The lines to return run from the start of the material below through the line holding "### Tests et robustesse (10%)", both included; please give them back exactly, minus the pictures.

**INPUT FOR THIS TASK**
####

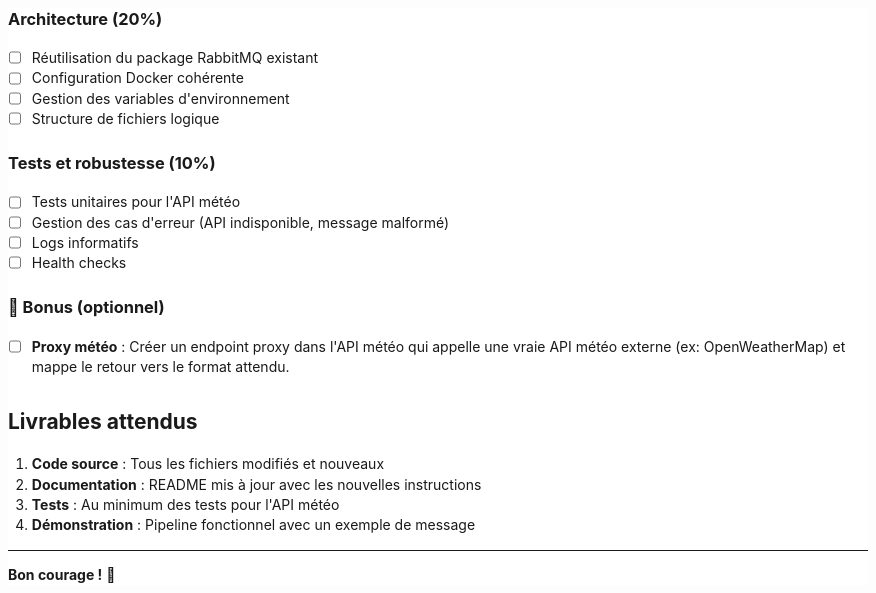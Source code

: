 ### Architecture (20%)
- [ ] Réutilisation du package RabbitMQ existant
- [ ] Configuration Docker cohérente
- [ ] Gestion des variables d'environnement
- [ ] Structure de fichiers logique

### Tests et robustesse (10%)
- [ ] Tests unitaires pour l'API météo
- [ ] Gestion des cas d'erreur (API indisponible, message malformé)
- [ ] Logs informatifs
- [ ] Health checks

### 🎁 Bonus (optionnel)
- [ ] **Proxy météo** : Créer un endpoint proxy dans l'API météo qui appelle une vraie API météo externe (ex: OpenWeatherMap) et mappe le retour vers le format attendu.

## Livrables attendus

1. **Code source** : Tous les fichiers modifiés et nouveaux
2. **Documentation** : README mis à jour avec les nouvelles instructions
3. **Tests** : Au minimum des tests pour l'API météo
4. **Démonstration** : Pipeline fonctionnel avec un exemple de message

---

**Bon courage !** 🚀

####

**SOLUTION FOR THIS PROBLEM**
Source code

: ### Architecture (20%)
- [ ] Réutilisation du package RabbitMQ existant
- [ ] Configuration Docker cohérente
- [ ] Gestion des variables d'environnement
- [ ] Structure de fichiers logique

### Tests et robustesse (10%)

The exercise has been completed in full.